Mine was awful because I was a teenager and teenagers are the worst, and all my mouth knew how to do was eat food, the motions for which overlap in surprisingly few ways with the motions required for making kissy faces. Shocking, I know. But Josh’s was awful because he’s famous. So I guess celebrities are quite like us after all. Or not quite like me, anyway.
“My first kiss ever? It was on camera, so my first ever kiss in life, in movies, in ANYTHING, was on camera. It was in this movie I did called Little Manhattan. I was 11 years old and I was filming in New York City. My mom was up there with me and surprised me by flying my dad in because I had to do the kiss scene and had to have my dad there supporting me and stuff.”

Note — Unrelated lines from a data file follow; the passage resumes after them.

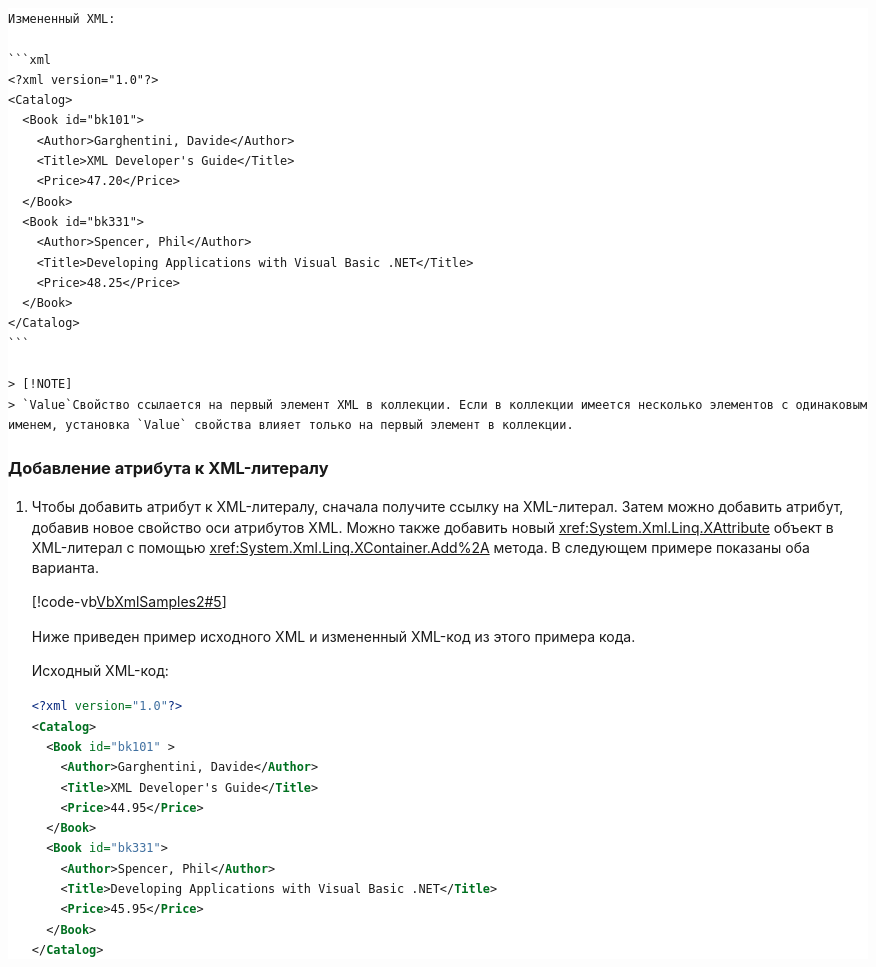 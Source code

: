     Измененный XML:

    ```xml
    <?xml version="1.0"?>
    <Catalog>
      <Book id="bk101">
        <Author>Garghentini, Davide</Author>
        <Title>XML Developer's Guide</Title>
        <Price>47.20</Price>
      </Book>
      <Book id="bk331">
        <Author>Spencer, Phil</Author>
        <Title>Developing Applications with Visual Basic .NET</Title>
        <Price>48.25</Price>
      </Book>
    </Catalog>
    ```

    > [!NOTE]
    > `Value`Свойство ссылается на первый элемент XML в коллекции. Если в коллекции имеется несколько элементов с одинаковым именем, установка `Value` свойства влияет только на первый элемент в коллекции.

### <a name="to-add-an-attribute-to-an-xml-literal"></a>Добавление атрибута к XML-литералу

1. Чтобы добавить атрибут к XML-литералу, сначала получите ссылку на XML-литерал. Затем можно добавить атрибут, добавив новое свойство оси атрибутов XML. Можно также добавить новый <xref:System.Xml.Linq.XAttribute> объект в XML-литерал с помощью <xref:System.Xml.Linq.XContainer.Add%2A> метода. В следующем примере показаны оба варианта.

    [!code-vb[VbXmlSamples2#5](~/samples/snippets/visualbasic/VS_Snippets_VBCSharp/VbXmlSamples2/VB/Module2.vb#5)]

    Ниже приведен пример исходного XML и измененный XML-код из этого примера кода.

    Исходный XML-код:

    ```xml
    <?xml version="1.0"?>
    <Catalog>
      <Book id="bk101" >
        <Author>Garghentini, Davide</Author>
        <Title>XML Developer's Guide</Title>
        <Price>44.95</Price>
      </Book>
      <Book id="bk331">
        <Author>Spencer, Phil</Author>
        <Title>Developing Applications with Visual Basic .NET</Title>
        <Price>45.95</Price>
      </Book>
    </Catalog>
    ```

HI SORRY QUICK PAUSE. Just need to point out that you are a baller, Josh Hutcherson. You were eleven in New York City? I was fourteen in a frigid tent in Napa Valley, California for a biking trip with my high school. All the weird stuff with your parents being there aside, you had your kiss three years earlier than me, and you got paid money for it by a film studio? And now you get to kiss Jennifer Lawrence? You are crushing it, dude.
“But it was horrible. It was a horrible first kiss because I had a crew of like 50 people standing around watching me and it was the most non-real, non-intimate that I could possibly have for my first kiss I think.”
I mean, yes, that does sound really overwhelming and terrible. But if it makes you feel better, at least those people were paid professionals. The two Vietnamese exchange students and one American exchange student present for my sloppy first encounter were far less understanding of the small night sounds created when I propellered my tongue over the face of my gentleman friend, so I don’t want to hear it. I just thank god it’s not on film. You do have me there, Josh.